# Intro to Data Visualization with Matplotlib


## Why is data visualization important?
> "A picture is worth a thousand words"


> Because of the way the human brain processes information, using charts or graphs to visualize large amounts of complex data is easier than poring over spreadsheets or reports. Data visualization is a quick, easy way to convey concepts in a universal manner – and you can experiment with different scenarios by making slight adjustments.



## What is Matplotlib?
The **matplotlib** Python library, developed by **John Hunter** and many other contributors, is used to create high-quality graphs, charts, and figures. The library is extensive and capable of changing very minute details of a figure. 

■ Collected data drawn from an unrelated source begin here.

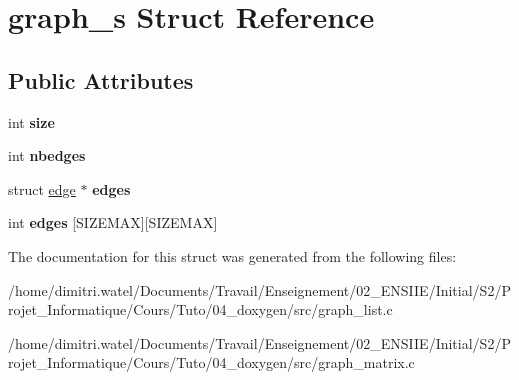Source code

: \hypertarget{structgraph__s}{}\section{graph\+\_\+s Struct Reference}
\label{structgraph__s}
\subsection*{Public Attributes}
\begin{DoxyCompactItemize}
\item 
\mbox{\label{structgraph__s_af392b934667f1a84900a28ad5e653f6d}} 
int {\bfseries size}
\item 
\mbox{\label{structgraph__s_ab79bc0fcf50979e538d2394a9adc5252}} 
int {\bfseries nbedges}
\item 
\mbox{\label{structgraph__s_a982a00ee913105276b0d0f4677b14bcc}} 
struct \hyperlink{structedge}{edge} $\ast$ {\bfseries edges}
\item 
\mbox{\label{structgraph__s_a27c2ad0e625b13788b1d1b08591c9518}} 
int {\bfseries edges} \mbox{[}S\+I\+Z\+E\+M\+AX\mbox{]}\mbox{[}S\+I\+Z\+E\+M\+AX\mbox{]}
\end{DoxyCompactItemize}


The documentation for this struct was generated from the following files\+:\begin{DoxyCompactItemize}
\item 
/home/dimitri.\+watel/\+Documents/\+Travail/\+Enseignement/02\+\_\+\+E\+N\+S\+I\+I\+E/\+Initial/\+S2/\+Projet\+\_\+\+Informatique/\+Cours/\+Tuto/04\+\_\+doxygen/src/graph\+\_\+list.\+c\item 
/home/dimitri.\+watel/\+Documents/\+Travail/\+Enseignement/02\+\_\+\+E\+N\+S\+I\+I\+E/\+Initial/\+S2/\+Projet\+\_\+\+Informatique/\+Cours/\+Tuto/04\+\_\+doxygen/src/graph\+\_\+matrix.\+c\end{DoxyCompactItemize}
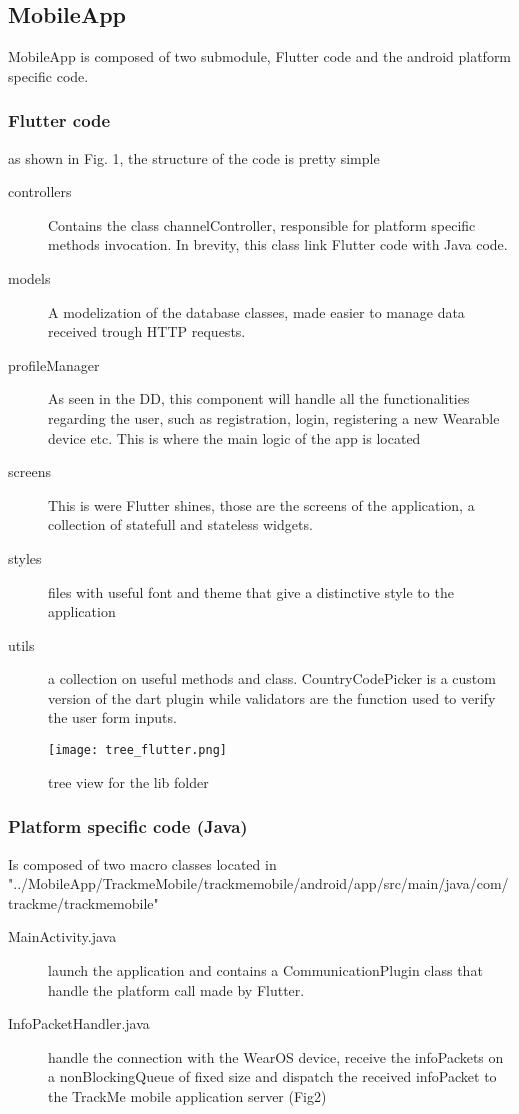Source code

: \documentclass[../main.tex]{subfiles}
\begin{document}
\subsection{MobileApp}
MobileApp is composed of two submodule, Flutter code and the android platform specific code.

\subsubsection{Flutter code}
as shown in Fig. 1, the structure of the code is pretty simple
\begin{description}
	\item[controllers] Contains the class channelController, responsible for platform specific methods invocation. In brevity, this class link Flutter code with Java code.
	\item[models] A modelization of the database classes, made easier to manage data received trough HTTP requests.
	\item[profileManager] As seen in the DD, this component will handle all the functionalities regarding the user, such as registration, login, registering a new Wearable device etc. This is where the main logic of the app is located
	\item[screens] This is were Flutter shines, those are the screens of the application, a collection of statefull and stateless widgets.
	\item[styles] files with useful font and theme that give a distinctive style to the application
	\item[utils] a collection on useful methods and class. CountryCodePicker is a custom version of the dart plugin while validators are the function used to verify the user form inputs.
\end{description}





	\begin{figure}[H]
		\centering
		\texttt{[image: tree\_flutter.png]}
		\caption{tree view for the lib folder}
		\label{fig:lib_tree.png}
	\end{figure}

\subsubsection{Platform specific code (Java)}
Is composed of two macro classes located in \\ "../MobileApp/TrackmeMobile/trackmemobile/android/app/src/main/java/com/trackme/trackmemobile"
\begin{description}
	\item[MainActivity.java] launch the application and contains a CommunicationPlugin class that handle the platform call made by Flutter.
	\item[InfoPacketHandler.java] handle the connection with the WearOS device, receive the infoPackets on a nonBlockingQueue of fixed size and dispatch the received infoPacket to the TrackMe mobile application server (Fig2)
\end{description}
\end{document}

__Some basic concepts and functions provided in matplotlib are__

### Figure and axes 
The entire illustration is called a figure and each plot on it is an axes (do not confuse Axes with Axis). The figure can be thought of as a canvas on which several plots can be drawn. We obtain the figure and the axes using the **subplots()** function

### Plotting
The very first thing required to plot a graph is data. A dictionary of key-value pairs can be declared, with keys and values as the x and y values. After that, scatter(), bar(), and pie(), along with tons of other functions, can be used to create the plot. 

### Axis
The figure and axes obtained using subplots() can be used for modification. Properties of the x-axis and y-axis (labels, minimum and maximum values, etc.) can be changed using Axes.set()

## Anatomy of a Figure 
A matplotlib visualization is a figure onto which is attached one or more axes. Each axes has a horizontal (x) axis and vertical (y) axis, and the data is encoded using color and glyphs such as markers (for example circles) or lines or polygons (called patches). The figure below annotates these parts of a visualization and was created by Nicolas P. Rougier using matplotlib. The source code can be found in the [matplotlib documentation](https://matplotlib.org/gallery/showcase/anatomy.html#sphx-glr-gallery-showcase-anatomy-py).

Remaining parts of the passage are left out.